We want to remind HCLs and CMCs that we expect them to work together to resolve disputes and disagreements in the interest of their customers and we encourage CMCs and HCLs to agree streamlined claims handling processes with each other, where possible.
Examples of some of the issues causing tension between CMCs and HCLs are as follows:
Some HCLs have identified instances of a CMC having presented a claim, but the HCL insists that the customer had never taken out a loan with them.
HCLs may suspend lending to clients who bring complaints while the claim is being investigated, potentially denying those customers an important source of credit. Faced with this, some customers may withdraw the complaint, possibly resulting in the CMC charging the customer a cancellation fee.
Some HCLs have expressed concern that CMCs may be using ‘catch all’ letters of authority (LoAs) to pursue claims against more than one HCL rather than ensuring that a customer agrees a separate LoA for each HCL against which a claim is being made.

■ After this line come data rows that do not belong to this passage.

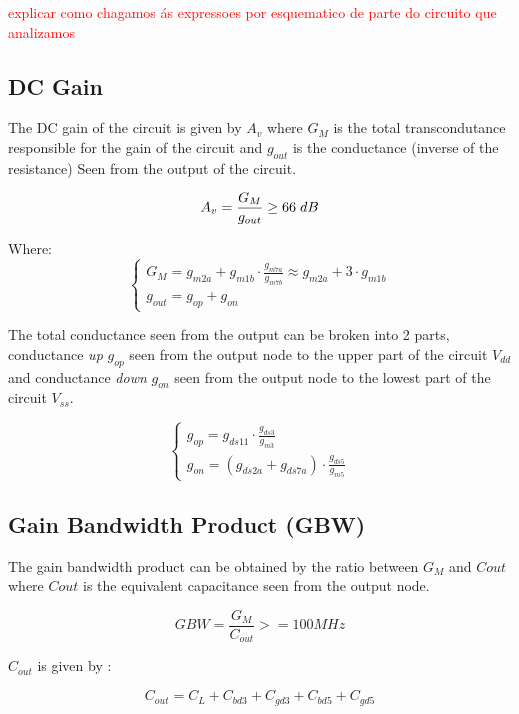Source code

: \textcolor{red}{explicar como chagamos ás expressoes por esquematico de parte do circuito que analizamos}
\subsection {DC Gain}

The DC gain of the circuit is given by $A_v$ where $G_M$ is the total transcondutance responsible for the gain of the circuit and $g_{out}$ is the conductance (inverse of the resistance) Seen from the output of the circuit.

$$A_v =  \frac{G_M}{g_{out}} \geq 66\hspace{0.1cm}dB$$

Where:
\begin{equation}
    \begin{cases}
        G_M = g_{m2a} + g_{m1b} \cdot \frac{g_{m7a}}{g_{m7b}} \approx g_{m2a} + 3 \cdot g_{m1b} \\
        g_{out} = g_{op} + g_{on}
    \end{cases}
\end{equation}

The total conductance seen from the output can be broken into 2 parts, conductance \textit{up} $g_{op}$ seen from the output node to the upper part of the circuit $V_{dd}$ and conductance \textit{down} $g_{on}$ seen from the output node to the lowest part of the circuit $V_{ss}$.

\begin{equation}
    \begin{cases}
        g_{op} = g_{ds11} \cdot \frac{g_{ds3}}{g_{m3}} \\
        g_{on} = \left( g_{ds2a} + g_{ds7a} \right) \cdot \frac{g_{ds5}}{g_{m5}}
    \end{cases}
\end{equation}

\subsection{Gain Bandwidth Product (GBW)}
The gain bandwidth product can be obtained by the ratio between $G_M$ and $C{out}$ where $C{out}$ is the equivalent capacitance seen from the output node.

$$  GBW = \frac{G_M}{C_{out}} >= 100 MHz $$

$C_{out}$ is given by :

$$C_{out} = C_L + C_{bd3} + C_{gd3} + C_{bd5} + C_{gd5}$$

\newpage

We expect LoAs to provide sufficient information to HCLs to allow them to confirm the CMC has the customer’s consent to act on their behalf.

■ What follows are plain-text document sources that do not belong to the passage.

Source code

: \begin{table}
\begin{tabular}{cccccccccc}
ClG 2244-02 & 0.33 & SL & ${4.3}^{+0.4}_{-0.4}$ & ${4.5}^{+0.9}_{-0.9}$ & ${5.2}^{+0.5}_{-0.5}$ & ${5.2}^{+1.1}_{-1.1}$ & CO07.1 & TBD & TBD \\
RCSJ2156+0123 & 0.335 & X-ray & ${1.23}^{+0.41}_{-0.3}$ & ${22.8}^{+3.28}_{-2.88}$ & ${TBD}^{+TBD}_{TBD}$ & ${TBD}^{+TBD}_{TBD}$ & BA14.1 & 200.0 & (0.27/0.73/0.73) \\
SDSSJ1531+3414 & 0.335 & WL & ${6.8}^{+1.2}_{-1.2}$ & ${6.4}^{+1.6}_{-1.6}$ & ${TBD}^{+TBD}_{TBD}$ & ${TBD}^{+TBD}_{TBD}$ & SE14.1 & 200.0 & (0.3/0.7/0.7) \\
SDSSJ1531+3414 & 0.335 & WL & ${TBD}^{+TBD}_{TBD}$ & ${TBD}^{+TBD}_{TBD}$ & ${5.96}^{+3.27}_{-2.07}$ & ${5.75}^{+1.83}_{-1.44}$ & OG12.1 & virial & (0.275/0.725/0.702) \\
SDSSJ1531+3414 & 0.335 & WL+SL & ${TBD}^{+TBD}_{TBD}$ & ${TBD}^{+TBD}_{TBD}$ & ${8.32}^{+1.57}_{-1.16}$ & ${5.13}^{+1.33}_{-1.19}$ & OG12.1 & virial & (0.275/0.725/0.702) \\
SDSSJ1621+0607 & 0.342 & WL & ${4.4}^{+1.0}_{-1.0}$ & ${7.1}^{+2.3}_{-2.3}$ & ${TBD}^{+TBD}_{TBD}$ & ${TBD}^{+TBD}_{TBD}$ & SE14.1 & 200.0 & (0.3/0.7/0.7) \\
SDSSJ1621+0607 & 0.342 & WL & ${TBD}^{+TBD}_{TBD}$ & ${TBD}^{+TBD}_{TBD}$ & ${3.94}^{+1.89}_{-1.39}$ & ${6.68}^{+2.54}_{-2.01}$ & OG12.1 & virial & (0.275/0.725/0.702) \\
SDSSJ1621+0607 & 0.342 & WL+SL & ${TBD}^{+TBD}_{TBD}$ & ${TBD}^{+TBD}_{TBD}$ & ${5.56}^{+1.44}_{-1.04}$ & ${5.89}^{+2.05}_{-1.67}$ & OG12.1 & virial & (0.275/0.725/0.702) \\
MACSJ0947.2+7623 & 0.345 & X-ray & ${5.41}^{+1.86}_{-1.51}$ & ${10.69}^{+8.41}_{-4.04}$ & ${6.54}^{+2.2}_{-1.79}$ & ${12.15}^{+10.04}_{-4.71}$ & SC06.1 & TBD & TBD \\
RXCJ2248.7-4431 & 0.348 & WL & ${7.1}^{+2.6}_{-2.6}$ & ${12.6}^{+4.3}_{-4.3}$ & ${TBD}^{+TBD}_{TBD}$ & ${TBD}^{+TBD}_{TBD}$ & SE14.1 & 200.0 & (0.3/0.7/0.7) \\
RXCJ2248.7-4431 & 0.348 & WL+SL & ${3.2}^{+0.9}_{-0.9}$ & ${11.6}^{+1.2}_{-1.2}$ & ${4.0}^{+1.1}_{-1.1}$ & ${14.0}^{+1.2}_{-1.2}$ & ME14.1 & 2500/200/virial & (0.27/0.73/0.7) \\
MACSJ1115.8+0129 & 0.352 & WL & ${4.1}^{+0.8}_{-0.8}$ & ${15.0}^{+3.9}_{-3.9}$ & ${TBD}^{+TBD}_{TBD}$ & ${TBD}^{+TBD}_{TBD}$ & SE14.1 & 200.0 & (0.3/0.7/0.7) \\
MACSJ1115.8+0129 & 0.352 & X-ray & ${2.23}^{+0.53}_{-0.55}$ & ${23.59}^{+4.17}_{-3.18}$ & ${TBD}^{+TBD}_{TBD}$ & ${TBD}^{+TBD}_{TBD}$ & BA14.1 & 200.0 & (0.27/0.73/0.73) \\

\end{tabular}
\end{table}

Some CMCs have expressed concerns that HCLs’ checking of LoAs may be excessive and deliberately being used to hinder a customer’s ability to progress their complaint using a CMC.

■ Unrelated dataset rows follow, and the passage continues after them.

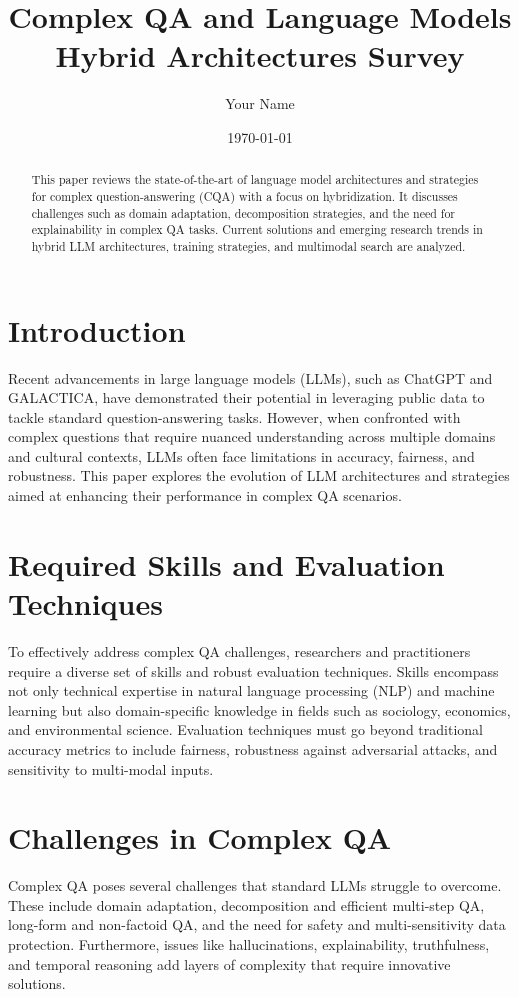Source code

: \documentclass{article}
\title{Complex QA and Language Models Hybrid Architectures Survey}
\author{Your Name}
\date{\today}
\begin{document}
\maketitle

\begin{abstract}
This paper reviews the state-of-the-art of language model architectures and strategies for complex question-answering (CQA) with a focus on hybridization. It discusses challenges such as domain adaptation, decomposition strategies, and the need for explainability in complex QA tasks. Current solutions and emerging research trends in hybrid LLM architectures, training strategies, and multimodal search are analyzed.
\end{abstract}

\tableofcontents
\newpage

\section{Introduction}
Recent advancements in large language models (LLMs), such as ChatGPT and GALACTICA, have demonstrated their potential in leveraging public data to tackle standard question-answering tasks. However, when confronted with complex questions that require nuanced understanding across multiple domains and cultural contexts, LLMs often face limitations in accuracy, fairness, and robustness. This paper explores the evolution of LLM architectures and strategies aimed at enhancing their performance in complex QA scenarios.

\section{Required Skills and Evaluation Techniques}
To effectively address complex QA challenges, researchers and practitioners require a diverse set of skills and robust evaluation techniques. Skills encompass not only technical expertise in natural language processing (NLP) and machine learning but also domain-specific knowledge in fields such as sociology, economics, and environmental science. Evaluation techniques must go beyond traditional accuracy metrics to include fairness, robustness against adversarial attacks, and sensitivity to multi-modal inputs.

\section{Challenges in Complex QA}
Complex QA poses several challenges that standard LLMs struggle to overcome. These include domain adaptation, decomposition and efficient multi-step QA, long-form and non-factoid QA, and the need for safety and multi-sensitivity data protection. Furthermore, issues like hallucinations, explainability, truthfulness, and temporal reasoning add layers of complexity that require innovative solutions.
\end{document}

Some HCLs appear to be unwilling to share information efficiently – for example by agreeing streamlined claims processes – with CMCs who are exploring potential claims. This has resulted in some CMCs using full Data Subject Access Requests (DSARs) to get this information from HCLs.
Where we have investigated complaints from HCL firms about CMCs, we have found that, in most cases, the customer has legitimate grounds to complain and is being represented by a CMC with a valid LoA. However, we remind CMCs that:
They must not make or pursue a claim if they have reasonable grounds to suspect the claim does not have a good arguable base or is fraudulent, frivolous or vexatious.
They should take all reasonable steps to investigate the existence and merits of each element of a potential claim before making or pursuing a claim.
Their investigations should enable them to make representations when presenting a claim which: substantiate the basis of the claim; relate to the nature of the claim and are specific to the claim; and are not false, misleading or an exaggeration.
All firms are also reminded of the need to have regard to previous FOS decisions when they are dealing with complaints.
All firms should consider the points in this publication to ensure customers’ interests are not compromised, and to ensure they can demonstrate they comply with our rules as set out in the FCA Handbook.
Last October, we sent a letter to the CEOs of CMCs setting out our supervision strategy for CMCs. We also sent a letter to the CEOs of HCLs in 2019 which set out our view of the key risks that those firms posed, and noted that we had seen increasing numbers of complaints against these firms.